** Opening DATA EXCERPTS block **
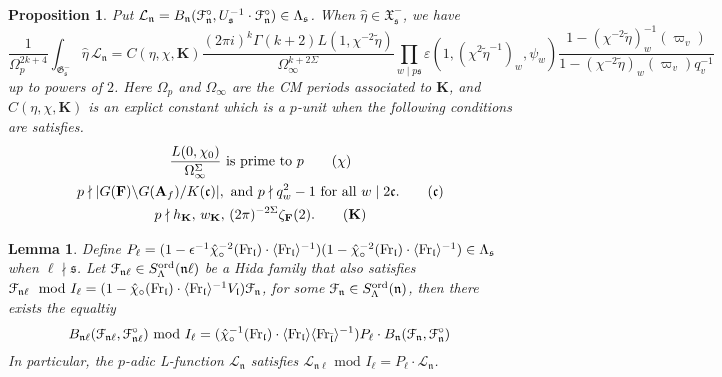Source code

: \documentclass[leqno]{amsart}
\newcommand{\euF}{\EuScript{F}} %
\newcommand{\fG}{\mathfrak{G}}
\newcommand{\fX}{\mathfrak{X}}
\newcommand{\Fr}{\textnormal{Fr}} %
\newcommand{\ord}{\textnormal{ord}}
\newcommand{\A}{\mathbf A}
\newcommand{\F}{{\mathbf{F}}} %
\newcommand{\K}{{\mathbf{K}}} %
\newcommand{\fc}{\mathfrak{c}}
\newcommand{\fs}{\mathfrak{s}}
\newcommand{\fn}{\mathfrak{n}}
\newcommand{\fl}{\mathfrak{l}}
\newtheorem{lem}[thm]{Lemma}
\newtheorem{prop}[thm]{Proposition}
\theoremstyle{definition}
\theoremstyle{remark}
\begin{document}
\begin{prop}\cite[Thm 7.7]{lee}   
Put $\mathcal{L}_\fn=B_\fn
(\euF^\circ_{\fn},U_\fs^{-1}\cdot\euF^\circ_{\fn})
\in \Lambda_{\fs}$. 
When $ \hat{\eta}\in \fX_{\fs}^-$, we have
\begin{equation*}
	\frac{1}{\Omega_p^{2k+4}}
	\int_{\fG_{\fs}^-}\hat{\eta}\,\mathcal{L}_\fn=
	C(\eta,\chi,\K)
	\frac{(2\pi i)^{k}\Gamma(k+2)
	L(1,\chi^{-2}\tilde{\eta})}{\Omega_\infty^{k+2\Sigma}}
	\prod_{w\mid p\fs}
	\varepsilon(1,(\chi^{2}\tilde{\eta}^{-1})_w,\psi_w)
	\frac{1-(\chi^{-2}\tilde{\eta})^{-1}_w(\varpi_v)}
	{1-(\chi^{-2}\tilde{\eta})_w(\varpi_v)q_v^{-1}}
\end{equation*}
up to powers of $2$.
Here $\Omega_p$ and  $\Omega_\infty$
are the CM periods associated to  $\K$,
and $C(\eta,\chi,\K)$ is an explict constant 
which is a $p$-unit when the following
conditions are satisfies.
\begin{gather}
	\frac{L(0,\chi_0)}{\Omega_\infty^{\Sigma}}
	\text{ is prime to }p
	\label{cond:chi}\tag{$\chi$}\\
	p\nmid |G(\F)\backslash G(\A_f)/K(\fc)|,
	\text{ and }p\nmid q_w^2-1\text{ for all }w\mid 2\fc.
	\label{cond:fc}\tag{$\fc$}\\
	p\nmid h_\K, \, w_\K, \, (2\pi)^{-2\Sigma}\zeta_\F(2).
	\label{cond:K}\tag{$\K$}
\end{gather}
\end{prop}

\begin{lem}\label{lem:compare_L_diff_level}
Define 
$P_\ell=(1-\epsilon^{-1}\hat{\chi}_\circ^{-2}(\Fr_\fl)\cdot 
\langle \Fr_\fl\rangle^{-1})
(1-\hat{\chi}_\circ^{-2}(\Fr_\fl)\cdot 
\langle \Fr_\fl\rangle^{-1})\in \Lambda_{\fs}$
when $\ell\nmid \fs$.
Let $\euF_{\fn\ell}\in S_\Lambda^{\ord}(\fn\ell)$
be a Hida family that also satisfies
$\euF_{\fn\ell} \mod I_{\ell}=
(1-\hat{\chi}_\circ(\Fr_\fl)\cdot 
\langle \Fr_\fl\rangle^{-1} V_\fl)
\euF_{\fn}$,
for some $\euF_{\fn}\in S_\Lambda^{\ord}(\fn)$, then 
there exists the equaltiy
\[
	B_{\fn\ell}(\euF_{\fn\ell}, \euF^{\circ}_{\fn\ell})
	\text{ mod }I_\ell=
	(\hat{\chi}_\circ^{-1}(\Fr_\fl)\cdot 
	\langle \Fr_\fl\rangle
	\langle \Fr_{\bar{\fl}}\rangle^{-1})
	P_\ell\cdot B_{\fn}(\euF_{\fn}, \euF^{\circ}_{\fn})
\]
In particular, 
the $p$-adic L-function $\mathcal{L}_\fn$ satisfies 
$\mathcal{L}_{\fn\ell} \text{ mod }I_\ell=
P_\ell\cdot \mathcal{L}_\fn$.
\end{lem}
\end{document}
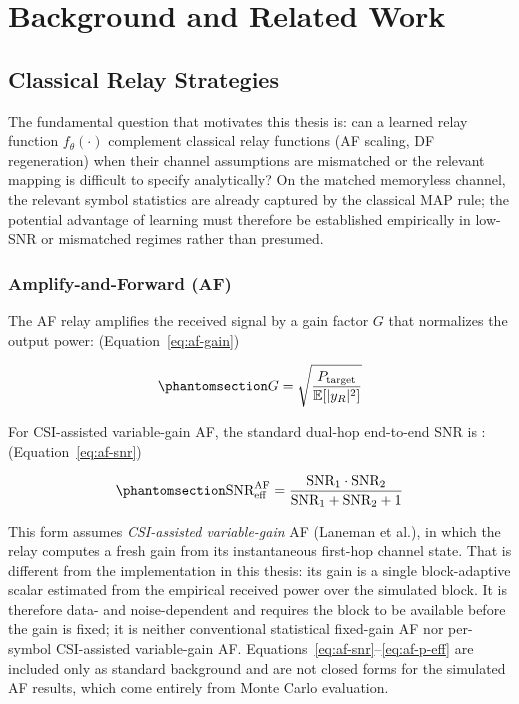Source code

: \chapter{Background and Related Work}\label{sec:literature-review}

\section{Classical Relay Strategies}\label{sec:classical-relay-strategies}

The fundamental question that motivates this thesis is: can a learned relay function \(f_\theta(\cdot)\) complement classical relay functions (AF scaling, DF regeneration) when their channel assumptions are mismatched or the relevant mapping is difficult to specify analytically? On the matched memoryless channel, the relevant symbol statistics are already captured by the classical MAP rule; the potential advantage of learning must therefore be established empirically in low-SNR or mismatched regimes rather than presumed.

\subsection{Amplify-and-Forward (AF)}\label{sec:classical-relay-strategies-af}

The AF relay amplifies the received signal by a gain factor \(G\) that normalizes the output power: (Equation~\ref{eq:af-gain})

\begin{equation}\protect\phantomsection\label{eq:af-gain}{G = \sqrt{\frac{P_{\text{target}}}{\mathbb{E}[|y_R|^2]}}
}\end{equation}

For CSI-assisted variable-gain AF, the standard dual-hop end-to-end SNR is \cite{Laneman2004CooperativeDiversity,TseViswanath2005Fundamentals}: (Equation~\ref{eq:af-snr})

\begin{equation}\protect\phantomsection\label{eq:af-snr}{\text{SNR}_{\text{eff}}^{\text{AF}} = \frac{\text{SNR}_1 \cdot \text{SNR}_2}{\text{SNR}_1 + \text{SNR}_2 + 1}
}\end{equation}

This form assumes \emph{CSI-assisted variable-gain} AF (Laneman et al.), in which the relay computes a fresh gain from its instantaneous first-hop channel state. That is different from the implementation in this thesis: its gain is a single block-adaptive scalar estimated from the empirical received power over the simulated block. It is therefore data- and noise-dependent and requires the block to be available before the gain is fixed; it is neither conventional statistical fixed-gain AF nor per-symbol CSI-assisted variable-gain AF. Equations~\ref{eq:af-snr}--\ref{eq:af-p-eff} are included only as standard background and are not closed forms for the simulated AF results, which come entirely from Monte Carlo evaluation.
** Closing DATA EXCERPTS block **
- _TASK_
Verbatim transcription needed, from the opening line of the entries above through the line containing "are the CM periods"; pictures do not belong in it.

- _EXERCISE RESPONSE_
Source code

: \documentclass[leqno]{amsart}
\newcommand{\euF}{\EuScript{F}} %
\newcommand{\fG}{\mathfrak{G}}
\newcommand{\fX}{\mathfrak{X}}
\newcommand{\Fr}{\textnormal{Fr}} %
\newcommand{\ord}{\textnormal{ord}}
\newcommand{\A}{\mathbf A}
\newcommand{\F}{{\mathbf{F}}} %
\newcommand{\K}{{\mathbf{K}}} %
\newcommand{\fc}{\mathfrak{c}}
\newcommand{\fs}{\mathfrak{s}}
\newcommand{\fn}{\mathfrak{n}}
\newcommand{\fl}{\mathfrak{l}}
\newtheorem{lem}[thm]{Lemma}
\newtheorem{prop}[thm]{Proposition}
\theoremstyle{definition}
\theoremstyle{remark}
\begin{document}
\begin{prop}\cite[Thm 7.7]{lee}   
Put $\mathcal{L}_\fn=B_\fn
(\euF^\circ_{\fn},U_\fs^{-1}\cdot\euF^\circ_{\fn})
\in \Lambda_{\fs}$. 
When $ \hat{\eta}\in \fX_{\fs}^-$, we have
\begin{equation*}
	\frac{1}{\Omega_p^{2k+4}}
	\int_{\fG_{\fs}^-}\hat{\eta}\,\mathcal{L}_\fn=
	C(\eta,\chi,\K)
	\frac{(2\pi i)^{k}\Gamma(k+2)
	L(1,\chi^{-2}\tilde{\eta})}{\Omega_\infty^{k+2\Sigma}}
	\prod_{w\mid p\fs}
	\varepsilon(1,(\chi^{2}\tilde{\eta}^{-1})_w,\psi_w)
	\frac{1-(\chi^{-2}\tilde{\eta})^{-1}_w(\varpi_v)}
	{1-(\chi^{-2}\tilde{\eta})_w(\varpi_v)q_v^{-1}}
\end{equation*}
up to powers of $2$.
Here $\Omega_p$ and  $\Omega_\infty$
are the CM periods associated to  $\K$,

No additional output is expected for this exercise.